Analysts say the increased production is already transforming the country’s downstream petroleum sector by ensuring a more stable supply of Premium Motor Spirit (PMS), commonly known as petrol, as well as diesel, aviation fuel, and other refined products.
“The refinery is gradually changing the dynamics of Nigeria’s fuel market,” said an energy analyst based in Lagos. “Higher production levels mean greater local availability of petroleum products, lower import dependence, and improved supply chain efficiency.”
The impact has been particularly evident in the petrol market, where increased local production has helped reduce pressure on fuel imports and improved product availability across the country. Industry operators note that the refinery’s growing output is also contributing to increased competition within the downstream sector.
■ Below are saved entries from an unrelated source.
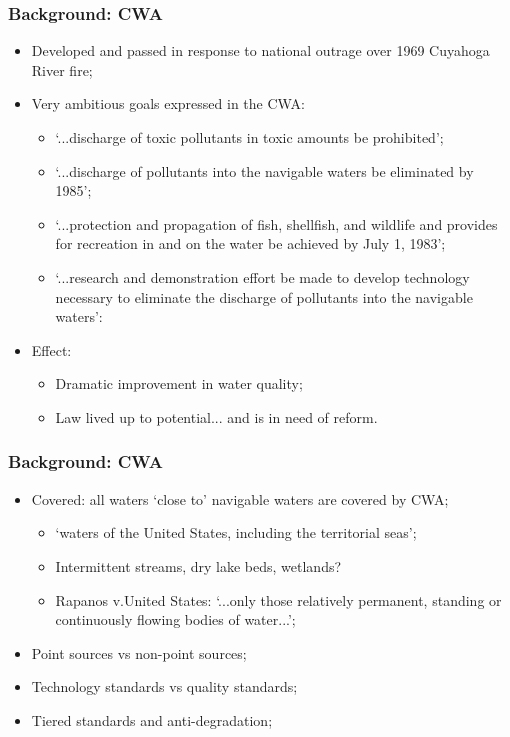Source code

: \documentclass[aspectratio=169]{beamer}
\theoremstyle{principle}
\begin{document}
\begin{frame}
\frametitle{Background: CWA}

\begin{itemize}

\item Developed and passed in response to national outrage over 1969 Cuyahoga River fire;
\bigskip
\bigskip
\item Very ambitious goals expressed in the CWA:
\begin{itemize}
\item `...discharge of toxic pollutants in toxic amounts be prohibited';
\item `...discharge of pollutants into the navigable waters be eliminated by 1985';
\item `...protection and propagation of fish, shellfish, and wildlife and provides for recreation in and 
on the water be achieved by July 1, 1983';
\item `...research and demonstration effort be made to develop 
technology necessary to eliminate the discharge of pollutants into the navigable waters':
\end{itemize}
\bigskip
\bigskip
\item Effect:
\begin{itemize}
\item Dramatic improvement in water quality;
\item Law lived up to potential... and is in need of reform.
\end{itemize}
\end{itemize}

\end{frame}

\begin{frame}
\frametitle{Background: CWA}

\begin{itemize}

\item Covered: all waters `close to' navigable waters are covered by CWA;
\begin{itemize}
\item `waters of the United States, including the territorial seas';
\item Intermittent streams, dry lake beds, wetlands?
\item Rapanos v.United States: `...only those relatively permanent, standing or continuously flowing bodies of water...';
\end{itemize}
\bigskip
\item Point sources vs non-point sources;
\bigskip
\item Technology standards vs quality standards;
\bigskip
\item Tiered standards and anti-degradation;

\end{itemize}

\end{frame}
\end{document}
Beyond the domestic market, the refinery has emerged as a significant exporter of refined products. Recent shipments of aviation fuel, diesel, and other petroleum products to Europe, Asia, and other international destinations have strengthened Nigeria’s position as a major refining hub.
The refinery’s export activities are generating valuable foreign exchange earnings and helping to improve the country’s trade balance. Energy experts believe the facility could eventually transform Nigeria from a net importer of refined petroleum products into a major exporter.
The increase in production has also created fresh opportunities for local crude oil producers. With a large domestic refining facility requiring substantial feedstock, upstream operators now have an additional market for their crude production, potentially reducing exposure to international market volatility.
Economic analysts argue that the refinery’s operations could have far-reaching implications for Nigeria’s economy. Increased local refining capacity is expected to support industrial growth, create jobs, stimulate related industries, and reduce logistics costs associated with importing refined products.
The development is also viewed as a positive signal for investors, demonstrating Nigeria’s capacity to execute large-scale industrial projects capable of attracting global attention and investment.
However, experts note that sustaining high production levels will depend on consistent crude oil supply, efficient logistics infrastructure, regulatory stability, and continued collaboration between industry stakeholders and government agencies.
The refinery’s growing role in the domestic market has coincided with efforts by authorities to deepen reforms in the oil and gas sector, improve transparency, and encourage greater private-sector participation across the petroleum value chain.
Market observers believe that as production continues to increase, consumers could benefit from improved fuel availability and potentially more stable pricing, although global crude oil prices and foreign exchange movements will continue to influence market dynamics.
For Nigeria’s broader economy, the refinery represents a strategic asset capable of strengthening energy security, reducing import dependence, supporting foreign exchange earnings, and accelerating industrial development.
With production reportedly reaching 700,000 barrels per day, the Dangote Refinery is increasingly positioning itself as a cornerstone of Nigeria’s energy transformation agenda and a major player in the global refining landscape.